Data for review: Begin

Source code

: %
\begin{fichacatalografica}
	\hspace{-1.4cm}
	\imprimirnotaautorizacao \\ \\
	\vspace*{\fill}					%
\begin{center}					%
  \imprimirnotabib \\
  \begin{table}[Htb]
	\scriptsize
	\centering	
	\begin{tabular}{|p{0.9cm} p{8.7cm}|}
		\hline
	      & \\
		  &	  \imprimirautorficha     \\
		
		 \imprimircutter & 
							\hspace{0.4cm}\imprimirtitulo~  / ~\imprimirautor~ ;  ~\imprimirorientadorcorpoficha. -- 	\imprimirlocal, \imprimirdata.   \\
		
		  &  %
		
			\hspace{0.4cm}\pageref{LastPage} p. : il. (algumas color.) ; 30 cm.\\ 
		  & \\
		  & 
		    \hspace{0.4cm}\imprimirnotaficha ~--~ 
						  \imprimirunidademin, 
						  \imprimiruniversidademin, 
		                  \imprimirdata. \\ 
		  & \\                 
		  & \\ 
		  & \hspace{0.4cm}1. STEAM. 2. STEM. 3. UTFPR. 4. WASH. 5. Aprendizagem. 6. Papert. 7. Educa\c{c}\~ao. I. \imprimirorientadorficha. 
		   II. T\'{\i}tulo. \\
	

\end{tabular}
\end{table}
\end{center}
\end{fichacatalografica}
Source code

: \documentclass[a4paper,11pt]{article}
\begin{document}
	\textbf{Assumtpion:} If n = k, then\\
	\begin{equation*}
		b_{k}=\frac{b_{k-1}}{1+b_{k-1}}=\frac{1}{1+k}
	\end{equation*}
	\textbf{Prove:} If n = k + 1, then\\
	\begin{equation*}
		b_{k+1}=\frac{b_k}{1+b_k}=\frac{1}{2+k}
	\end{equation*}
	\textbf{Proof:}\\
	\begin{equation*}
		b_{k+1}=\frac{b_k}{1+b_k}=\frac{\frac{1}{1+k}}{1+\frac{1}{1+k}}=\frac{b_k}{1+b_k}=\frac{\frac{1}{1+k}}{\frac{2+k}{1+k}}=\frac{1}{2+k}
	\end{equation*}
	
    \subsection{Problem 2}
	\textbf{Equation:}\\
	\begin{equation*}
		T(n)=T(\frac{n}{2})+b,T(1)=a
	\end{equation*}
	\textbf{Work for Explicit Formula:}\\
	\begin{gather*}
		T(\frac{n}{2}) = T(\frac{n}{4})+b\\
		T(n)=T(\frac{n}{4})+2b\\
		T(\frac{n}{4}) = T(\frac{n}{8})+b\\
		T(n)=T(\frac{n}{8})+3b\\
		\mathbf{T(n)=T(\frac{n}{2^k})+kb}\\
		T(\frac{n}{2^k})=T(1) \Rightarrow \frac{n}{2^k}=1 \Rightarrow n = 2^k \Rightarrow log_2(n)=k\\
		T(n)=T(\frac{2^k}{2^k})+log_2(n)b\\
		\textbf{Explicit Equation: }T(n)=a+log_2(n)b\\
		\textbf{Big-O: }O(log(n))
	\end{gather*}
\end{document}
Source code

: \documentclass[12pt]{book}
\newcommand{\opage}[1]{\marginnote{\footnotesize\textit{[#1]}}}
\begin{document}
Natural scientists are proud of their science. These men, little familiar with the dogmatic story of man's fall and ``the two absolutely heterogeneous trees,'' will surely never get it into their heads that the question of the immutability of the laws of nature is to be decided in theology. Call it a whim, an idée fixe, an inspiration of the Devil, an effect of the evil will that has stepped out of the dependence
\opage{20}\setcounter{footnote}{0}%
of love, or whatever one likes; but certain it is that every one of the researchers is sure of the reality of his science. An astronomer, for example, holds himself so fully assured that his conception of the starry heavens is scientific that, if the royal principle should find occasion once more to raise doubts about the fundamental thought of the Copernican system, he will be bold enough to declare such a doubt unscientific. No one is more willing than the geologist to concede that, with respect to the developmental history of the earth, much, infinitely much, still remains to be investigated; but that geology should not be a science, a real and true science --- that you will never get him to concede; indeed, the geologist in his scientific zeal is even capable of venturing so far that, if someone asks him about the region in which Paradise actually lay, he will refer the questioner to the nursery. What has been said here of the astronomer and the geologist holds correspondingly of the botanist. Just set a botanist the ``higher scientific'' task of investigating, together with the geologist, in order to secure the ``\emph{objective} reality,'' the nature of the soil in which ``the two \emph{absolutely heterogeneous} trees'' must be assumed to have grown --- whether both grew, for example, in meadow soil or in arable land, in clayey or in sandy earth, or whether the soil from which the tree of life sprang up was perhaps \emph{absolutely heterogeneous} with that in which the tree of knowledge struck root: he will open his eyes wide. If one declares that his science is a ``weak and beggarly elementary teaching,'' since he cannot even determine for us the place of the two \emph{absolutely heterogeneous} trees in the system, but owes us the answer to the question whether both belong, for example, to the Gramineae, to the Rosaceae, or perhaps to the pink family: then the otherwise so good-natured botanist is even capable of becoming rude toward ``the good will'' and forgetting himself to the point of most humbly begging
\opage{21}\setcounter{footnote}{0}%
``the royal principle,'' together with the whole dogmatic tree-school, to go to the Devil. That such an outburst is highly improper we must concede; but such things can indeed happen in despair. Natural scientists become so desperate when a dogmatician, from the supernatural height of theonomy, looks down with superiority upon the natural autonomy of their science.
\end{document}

Data for review: End

**What the task asks**
Repeat the lines above with every word intact.

**Answer section**
Source code

: %
\begin{fichacatalografica}
	\hspace{-1.4cm}
	\imprimirnotaautorizacao \\ \\
	\vspace*{\fill}					%
\begin{center}					%
  \imprimirnotabib \\
  \begin{table}[Htb]
	\scriptsize
	\centering	
	\begin{tabular}{|p{0.9cm} p{8.7cm}|}
		\hline
	      & \\
		  &	  \imprimirautorficha     \\
		
		 \imprimircutter & 
							\hspace{0.4cm}\imprimirtitulo~  / ~\imprimirautor~ ;  ~\imprimirorientadorcorpoficha. -- 	\imprimirlocal, \imprimirdata.   \\
		
		  &  %
		
			\hspace{0.4cm}\pageref{LastPage} p. : il. (algumas color.) ; 30 cm.\\ 
		  & \\
		  & 
		    \hspace{0.4cm}\imprimirnotaficha ~--~ 
						  \imprimirunidademin, 
						  \imprimiruniversidademin, 
		                  \imprimirdata. \\ 
		  & \\                 
		  & \\ 
		  & \hspace{0.4cm}1. STEAM. 2. STEM. 3. UTFPR. 4. WASH. 5. Aprendizagem. 6. Papert. 7. Educa\c{c}\~ao. I. \imprimirorientadorficha. 
		   II. T\'{\i}tulo. \\
	

\end{tabular}
\end{table}
\end{center}
\end{fichacatalografica}
Source code

: \documentclass[a4paper,11pt]{article}
\begin{document}
	\textbf{Assumtpion:} If n = k, then\\
	\begin{equation*}
		b_{k}=\frac{b_{k-1}}{1+b_{k-1}}=\frac{1}{1+k}
	\end{equation*}
	\textbf{Prove:} If n = k + 1, then\\
	\begin{equation*}
		b_{k+1}=\frac{b_k}{1+b_k}=\frac{1}{2+k}
	\end{equation*}
	\textbf{Proof:}\\
	\begin{equation*}
		b_{k+1}=\frac{b_k}{1+b_k}=\frac{\frac{1}{1+k}}{1+\frac{1}{1+k}}=\frac{b_k}{1+b_k}=\frac{\frac{1}{1+k}}{\frac{2+k}{1+k}}=\frac{1}{2+k}
	\end{equation*}
	
    \subsection{Problem 2}
	\textbf{Equation:}\\
	\begin{equation*}
		T(n)=T(\frac{n}{2})+b,T(1)=a
	\end{equation*}
	\textbf{Work for Explicit Formula:}\\
	\begin{gather*}
		T(\frac{n}{2}) = T(\frac{n}{4})+b\\
		T(n)=T(\frac{n}{4})+2b\\
		T(\frac{n}{4}) = T(\frac{n}{8})+b\\
		T(n)=T(\frac{n}{8})+3b\\
		\mathbf{T(n)=T(\frac{n}{2^k})+kb}\\
		T(\frac{n}{2^k})=T(1) \Rightarrow \frac{n}{2^k}=1 \Rightarrow n = 2^k \Rightarrow log_2(n)=k\\
		T(n)=T(\frac{2^k}{2^k})+log_2(n)b\\
		\textbf{Explicit Equation: }T(n)=a+log_2(n)b\\
		\textbf{Big-O: }O(log(n))
	\end{gather*}
\end{document}
Source code

: \documentclass[12pt]{book}
\newcommand{\opage}[1]{\marginnote{\footnotesize\textit{[#1]}}}
\begin{document}
Natural scientists are proud of their science. These men, little familiar with the dogmatic story of man's fall and ``the two absolutely heterogeneous trees,'' will surely never get it into their heads that the question of the immutability of the laws of nature is to be decided in theology. Call it a whim, an idée fixe, an inspiration of the Devil, an effect of the evil will that has stepped out of the dependence
\opage{20}\setcounter{footnote}{0}%
of love, or whatever one likes; but certain it is that every one of the researchers is sure of the reality of his science. An astronomer, for example, holds himself so fully assured that his conception of the starry heavens is scientific that, if the royal principle should find occasion once more to raise doubts about the fundamental thought of the Copernican system, he will be bold enough to declare such a doubt unscientific. No one is more willing than the geologist to concede that, with respect to the developmental history of the earth, much, infinitely much, still remains to be investigated; but that geology should not be a science, a real and true science --- that you will never get him to concede; indeed, the geologist in his scientific zeal is even capable of venturing so far that, if someone asks him about the region in which Paradise actually lay, he will refer the questioner to the nursery. What has been said here of the astronomer and the geologist holds correspondingly of the botanist. Just set a botanist the ``higher scientific'' task of investigating, together with the geologist, in order to secure the ``\emph{objective} reality,'' the nature of the soil in which ``the two \emph{absolutely heterogeneous} trees'' must be assumed to have grown --- whether both grew, for example, in meadow soil or in arable land, in clayey or in sandy earth, or whether the soil from which the tree of life sprang up was perhaps \emph{absolutely heterogeneous} with that in which the tree of knowledge struck root: he will open his eyes wide. If one declares that his science is a ``weak and beggarly elementary teaching,'' since he cannot even determine for us the place of the two \emph{absolutely heterogeneous} trees in the system, but owes us the answer to the question whether both belong, for example, to the Gramineae, to the Rosaceae, or perhaps to the pink family: then the otherwise so good-natured botanist is even capable of becoming rude toward ``the good will'' and forgetting himself to the point of most humbly begging
\opage{21}\setcounter{footnote}{0}%
``the royal principle,'' together with the whole dogmatic tree-school, to go to the Devil. That such an outburst is highly improper we must concede; but such things can indeed happen in despair. Natural scientists become so desperate when a dogmatician, from the supernatural height of theonomy, looks down with superiority upon the natural autonomy of their science.
\end{document}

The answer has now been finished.